What are the Honeybees and Beekeepers doing now?
Beekeepers have been preparing their bees for the winter and of course, the bees have just been getting on with it too. Honeybees are different to most bees in that they don’t hibernate, and the workers will cluster together with the queen in the coldest days. There are no drones (male bees) around in the winter, having been massacred in the autumn by the workers (female bees) when the colony has no further use for them.
Daily temperatures are slowly dropping and the days are getting shorter, so there’s less light around! The trees and bushes are losing their leaves and with the notable exception of ivy, the availability of nectar and pollen bearing flowers have massively reduced. Also, the numbers of foraging bees have reduced too, but the bees still come out of the hive on bright days perhaps to collect water or to void themselves of pollen husks.

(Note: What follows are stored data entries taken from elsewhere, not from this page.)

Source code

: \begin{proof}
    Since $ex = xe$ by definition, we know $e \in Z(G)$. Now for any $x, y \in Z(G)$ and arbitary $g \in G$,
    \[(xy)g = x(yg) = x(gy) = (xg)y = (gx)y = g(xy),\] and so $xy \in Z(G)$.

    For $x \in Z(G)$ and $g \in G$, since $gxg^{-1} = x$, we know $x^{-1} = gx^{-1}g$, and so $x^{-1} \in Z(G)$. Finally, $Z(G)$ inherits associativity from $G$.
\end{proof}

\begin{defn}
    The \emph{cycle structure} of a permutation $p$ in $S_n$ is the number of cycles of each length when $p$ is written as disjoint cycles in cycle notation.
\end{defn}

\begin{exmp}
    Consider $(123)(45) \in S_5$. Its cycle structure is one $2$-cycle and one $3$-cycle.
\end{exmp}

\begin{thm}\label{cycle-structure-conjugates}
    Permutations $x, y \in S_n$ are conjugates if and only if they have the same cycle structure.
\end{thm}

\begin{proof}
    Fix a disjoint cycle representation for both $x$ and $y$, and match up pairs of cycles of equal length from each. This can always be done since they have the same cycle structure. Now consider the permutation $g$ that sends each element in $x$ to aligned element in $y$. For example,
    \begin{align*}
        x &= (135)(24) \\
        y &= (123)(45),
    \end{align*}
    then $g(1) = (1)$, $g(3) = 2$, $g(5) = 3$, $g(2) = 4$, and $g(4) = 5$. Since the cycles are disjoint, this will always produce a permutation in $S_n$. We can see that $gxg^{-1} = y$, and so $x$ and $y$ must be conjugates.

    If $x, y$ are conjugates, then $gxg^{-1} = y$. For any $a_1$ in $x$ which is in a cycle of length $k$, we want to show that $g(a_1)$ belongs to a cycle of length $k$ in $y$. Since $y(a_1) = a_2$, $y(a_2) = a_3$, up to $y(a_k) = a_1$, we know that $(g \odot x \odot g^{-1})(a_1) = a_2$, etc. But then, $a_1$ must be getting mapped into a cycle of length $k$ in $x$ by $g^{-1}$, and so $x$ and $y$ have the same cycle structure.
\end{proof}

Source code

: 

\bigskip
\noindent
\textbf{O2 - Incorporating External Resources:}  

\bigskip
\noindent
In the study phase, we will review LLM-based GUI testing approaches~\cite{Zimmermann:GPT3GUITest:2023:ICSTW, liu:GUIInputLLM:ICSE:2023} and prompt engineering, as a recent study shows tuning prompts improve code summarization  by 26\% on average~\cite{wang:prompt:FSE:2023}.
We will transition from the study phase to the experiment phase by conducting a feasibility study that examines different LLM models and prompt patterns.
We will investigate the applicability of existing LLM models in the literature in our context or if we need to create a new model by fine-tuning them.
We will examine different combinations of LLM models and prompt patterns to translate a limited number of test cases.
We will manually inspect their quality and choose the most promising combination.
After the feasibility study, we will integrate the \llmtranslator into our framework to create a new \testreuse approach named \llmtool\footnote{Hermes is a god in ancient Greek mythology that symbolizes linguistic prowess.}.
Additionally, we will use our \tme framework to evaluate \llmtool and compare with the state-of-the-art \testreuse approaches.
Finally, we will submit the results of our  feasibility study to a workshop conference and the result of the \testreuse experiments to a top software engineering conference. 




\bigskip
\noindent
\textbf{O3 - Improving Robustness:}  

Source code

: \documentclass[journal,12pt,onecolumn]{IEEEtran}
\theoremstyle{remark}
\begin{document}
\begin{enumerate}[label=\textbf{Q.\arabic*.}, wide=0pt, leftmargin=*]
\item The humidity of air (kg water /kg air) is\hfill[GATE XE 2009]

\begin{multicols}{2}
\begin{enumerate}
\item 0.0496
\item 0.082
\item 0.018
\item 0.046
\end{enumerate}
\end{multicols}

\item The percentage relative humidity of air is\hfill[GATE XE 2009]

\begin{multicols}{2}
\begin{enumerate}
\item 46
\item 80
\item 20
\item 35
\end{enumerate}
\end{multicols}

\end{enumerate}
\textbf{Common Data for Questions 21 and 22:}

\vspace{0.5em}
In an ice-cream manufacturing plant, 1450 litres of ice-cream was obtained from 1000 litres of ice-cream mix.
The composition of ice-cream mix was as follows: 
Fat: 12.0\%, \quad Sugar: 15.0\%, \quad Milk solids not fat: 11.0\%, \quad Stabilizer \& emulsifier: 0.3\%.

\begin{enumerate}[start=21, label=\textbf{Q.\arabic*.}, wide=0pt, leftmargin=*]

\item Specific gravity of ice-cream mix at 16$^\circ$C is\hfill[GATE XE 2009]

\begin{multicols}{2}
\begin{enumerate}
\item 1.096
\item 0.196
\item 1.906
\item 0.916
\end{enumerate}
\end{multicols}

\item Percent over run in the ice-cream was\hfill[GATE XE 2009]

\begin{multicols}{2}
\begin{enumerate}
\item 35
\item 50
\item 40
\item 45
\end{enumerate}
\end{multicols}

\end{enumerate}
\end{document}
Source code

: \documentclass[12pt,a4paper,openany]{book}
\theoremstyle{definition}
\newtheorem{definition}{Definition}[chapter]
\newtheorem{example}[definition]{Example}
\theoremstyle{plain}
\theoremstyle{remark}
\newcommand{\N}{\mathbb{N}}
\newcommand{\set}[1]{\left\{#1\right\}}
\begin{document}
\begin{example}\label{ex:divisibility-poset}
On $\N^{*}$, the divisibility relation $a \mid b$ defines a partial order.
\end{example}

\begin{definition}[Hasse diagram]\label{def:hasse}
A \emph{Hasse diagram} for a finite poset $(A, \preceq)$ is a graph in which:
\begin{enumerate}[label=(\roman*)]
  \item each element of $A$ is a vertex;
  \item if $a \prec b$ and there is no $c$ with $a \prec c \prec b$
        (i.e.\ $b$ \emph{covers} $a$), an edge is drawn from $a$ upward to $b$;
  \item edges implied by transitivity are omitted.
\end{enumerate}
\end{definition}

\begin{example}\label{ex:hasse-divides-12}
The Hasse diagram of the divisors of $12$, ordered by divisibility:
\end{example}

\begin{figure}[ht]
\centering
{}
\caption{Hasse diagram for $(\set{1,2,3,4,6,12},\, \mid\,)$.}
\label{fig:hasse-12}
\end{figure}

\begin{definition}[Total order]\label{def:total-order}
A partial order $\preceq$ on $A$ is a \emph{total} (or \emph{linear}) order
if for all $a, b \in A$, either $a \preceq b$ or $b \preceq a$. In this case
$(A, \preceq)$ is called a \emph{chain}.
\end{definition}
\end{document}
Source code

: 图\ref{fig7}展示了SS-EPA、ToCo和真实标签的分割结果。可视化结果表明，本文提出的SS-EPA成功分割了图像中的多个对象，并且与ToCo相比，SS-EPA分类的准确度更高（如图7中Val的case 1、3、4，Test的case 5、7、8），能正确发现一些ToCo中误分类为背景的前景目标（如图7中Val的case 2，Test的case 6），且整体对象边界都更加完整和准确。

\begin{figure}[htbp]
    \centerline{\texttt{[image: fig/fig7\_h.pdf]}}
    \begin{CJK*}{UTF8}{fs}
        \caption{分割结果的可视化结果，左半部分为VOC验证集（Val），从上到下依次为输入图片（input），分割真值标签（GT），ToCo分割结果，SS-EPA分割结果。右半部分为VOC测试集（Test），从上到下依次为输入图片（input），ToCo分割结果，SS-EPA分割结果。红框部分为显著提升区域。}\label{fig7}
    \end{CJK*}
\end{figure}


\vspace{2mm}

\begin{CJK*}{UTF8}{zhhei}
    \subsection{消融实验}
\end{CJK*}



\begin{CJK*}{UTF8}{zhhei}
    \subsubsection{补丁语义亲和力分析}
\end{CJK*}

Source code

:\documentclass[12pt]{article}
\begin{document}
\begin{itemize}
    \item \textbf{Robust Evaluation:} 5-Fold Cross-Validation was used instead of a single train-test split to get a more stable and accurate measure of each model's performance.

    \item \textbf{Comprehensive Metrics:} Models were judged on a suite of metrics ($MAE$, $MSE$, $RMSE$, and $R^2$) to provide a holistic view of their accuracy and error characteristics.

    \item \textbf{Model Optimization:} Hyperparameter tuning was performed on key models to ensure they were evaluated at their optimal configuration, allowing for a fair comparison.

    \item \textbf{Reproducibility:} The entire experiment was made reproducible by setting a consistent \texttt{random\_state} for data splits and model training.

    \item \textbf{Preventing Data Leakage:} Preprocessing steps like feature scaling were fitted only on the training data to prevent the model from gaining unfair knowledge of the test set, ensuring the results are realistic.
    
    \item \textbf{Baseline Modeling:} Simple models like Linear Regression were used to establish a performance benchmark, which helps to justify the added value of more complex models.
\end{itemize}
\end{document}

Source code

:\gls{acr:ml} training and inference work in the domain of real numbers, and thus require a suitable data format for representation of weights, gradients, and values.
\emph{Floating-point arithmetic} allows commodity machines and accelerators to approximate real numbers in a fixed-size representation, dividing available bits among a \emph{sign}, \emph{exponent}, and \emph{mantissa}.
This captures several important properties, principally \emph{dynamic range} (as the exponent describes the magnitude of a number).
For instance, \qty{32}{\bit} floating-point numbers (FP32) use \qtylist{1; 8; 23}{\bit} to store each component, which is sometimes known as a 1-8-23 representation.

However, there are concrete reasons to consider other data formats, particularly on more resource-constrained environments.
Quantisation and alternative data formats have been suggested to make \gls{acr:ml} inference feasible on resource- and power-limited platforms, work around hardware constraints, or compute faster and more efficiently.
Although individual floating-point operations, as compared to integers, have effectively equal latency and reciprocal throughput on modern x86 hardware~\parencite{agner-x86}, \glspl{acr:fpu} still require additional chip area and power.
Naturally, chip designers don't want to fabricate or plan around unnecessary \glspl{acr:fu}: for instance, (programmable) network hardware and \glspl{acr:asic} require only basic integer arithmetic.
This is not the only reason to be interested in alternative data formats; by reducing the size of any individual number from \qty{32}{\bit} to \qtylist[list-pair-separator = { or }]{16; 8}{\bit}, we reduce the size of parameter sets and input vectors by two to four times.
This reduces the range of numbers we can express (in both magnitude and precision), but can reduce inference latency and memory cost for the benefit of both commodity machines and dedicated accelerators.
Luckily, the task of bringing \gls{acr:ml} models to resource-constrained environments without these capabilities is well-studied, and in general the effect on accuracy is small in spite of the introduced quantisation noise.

The beekeepers will have treated their bees for the control of the parasitic varroa mites and checked that their colonies have sufficient stores for the winter. A full-sized colony is likely to need at least 20kg of stores to get through the winter. If there is insufficient honey stored in the honeycomb, then the beekeepers can top-up by feeding with concentrated sugar syrup until later in November and with sugar fondant in the coldest months of December through to March. Hives will be strapped down and mouse guards fitted.
Beekeepers become very conscious of the seasons and the winter is a good time to fettle unused hives and to make up frames for the coming spring. Time to get some good beekeeping books and dream of warm summer days filled with the buzz of insects and the scent of honey and the promise of good crops in the year ahead.